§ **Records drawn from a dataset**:
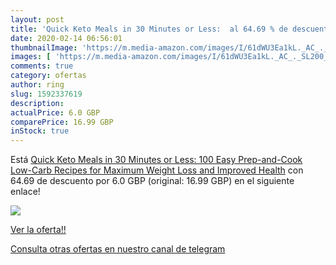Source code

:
 ```yaml
---
layout: post
title: 'Quick Keto Meals in 30 Minutes or Less:  al 64.69 % de descuento'
date: 2020-02-14 06:56:01
thumbnailImage: 'https://m.media-amazon.com/images/I/61dWU3Ea1kL._AC_._SL200_.jpg'
images: [ 'https://m.media-amazon.com/images/I/61dWU3Ea1kL._AC_._SL200_.jpg' ]
comments: true
category: ofertas
author: ring
slug: 1592337619
description:
actualPrice: 6.0 GBP
comparePrice: 16.99 GBP
inStock: true
---
```


Está [Quick Keto Meals in 30 Minutes or Less: 100 Easy Prep-and-Cook Low-Carb Recipes for Maximum Weight Loss and Improved Health](https://www.amazon.co.uk/dp/1592337619/?tag=redken01-21) con 64.69 de descuento por 6.0 GBP (original: 16.99 GBP) en el siguiente enlace!

[![](https://m.media-amazon.com/images/I/61dWU3Ea1kL._AC_._SL200_.jpg)](https://www.amazon.co.uk/dp/1592337619/?tag=redken01-21)

[Ver la oferta!!](https://www.amazon.co.uk/dp/1592337619/?tag=redken01-21)

[Consulta otras ofertas en nuestro canal de telegram](https://t.me/s/ofertas25)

§ **Exercise**: Answer only with the count of lines in the records that include the string "Keto".

§ **Output of the task**: 2